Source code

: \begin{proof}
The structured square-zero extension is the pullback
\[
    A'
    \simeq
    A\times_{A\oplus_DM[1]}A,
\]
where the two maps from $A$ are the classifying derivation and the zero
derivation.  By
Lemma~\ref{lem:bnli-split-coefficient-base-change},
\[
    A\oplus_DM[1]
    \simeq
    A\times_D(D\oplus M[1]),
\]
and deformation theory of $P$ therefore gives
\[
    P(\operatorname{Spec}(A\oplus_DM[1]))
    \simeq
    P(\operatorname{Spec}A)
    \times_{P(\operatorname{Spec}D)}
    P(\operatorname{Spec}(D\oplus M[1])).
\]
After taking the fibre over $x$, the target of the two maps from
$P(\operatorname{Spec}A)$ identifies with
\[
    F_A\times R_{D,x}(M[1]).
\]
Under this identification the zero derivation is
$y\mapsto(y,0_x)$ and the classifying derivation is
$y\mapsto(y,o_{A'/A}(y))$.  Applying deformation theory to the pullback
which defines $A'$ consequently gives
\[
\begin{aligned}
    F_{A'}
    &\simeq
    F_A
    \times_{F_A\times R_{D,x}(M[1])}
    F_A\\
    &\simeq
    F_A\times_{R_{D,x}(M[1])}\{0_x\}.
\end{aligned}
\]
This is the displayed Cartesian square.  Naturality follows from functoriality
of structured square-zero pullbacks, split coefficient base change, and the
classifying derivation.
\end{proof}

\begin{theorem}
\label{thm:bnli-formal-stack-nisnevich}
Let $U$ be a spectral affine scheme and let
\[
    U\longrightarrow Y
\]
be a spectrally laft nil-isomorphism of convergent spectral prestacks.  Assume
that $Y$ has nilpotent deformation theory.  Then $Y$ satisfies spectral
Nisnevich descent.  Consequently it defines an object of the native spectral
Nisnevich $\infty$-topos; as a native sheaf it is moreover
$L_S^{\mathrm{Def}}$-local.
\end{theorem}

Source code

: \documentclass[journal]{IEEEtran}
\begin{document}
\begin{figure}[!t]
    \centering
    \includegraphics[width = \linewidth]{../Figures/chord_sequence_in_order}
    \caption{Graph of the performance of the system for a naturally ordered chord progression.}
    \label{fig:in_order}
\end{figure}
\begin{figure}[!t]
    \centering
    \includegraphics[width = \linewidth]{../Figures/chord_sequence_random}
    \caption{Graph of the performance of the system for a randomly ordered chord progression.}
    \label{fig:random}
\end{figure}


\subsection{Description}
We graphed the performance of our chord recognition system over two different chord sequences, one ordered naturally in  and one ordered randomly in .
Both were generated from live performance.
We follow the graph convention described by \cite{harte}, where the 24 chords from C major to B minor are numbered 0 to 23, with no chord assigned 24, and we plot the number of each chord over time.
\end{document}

-----

**Your task**
Say how many of the lines above include the string "change", and give no other words.

**Exercise output**
2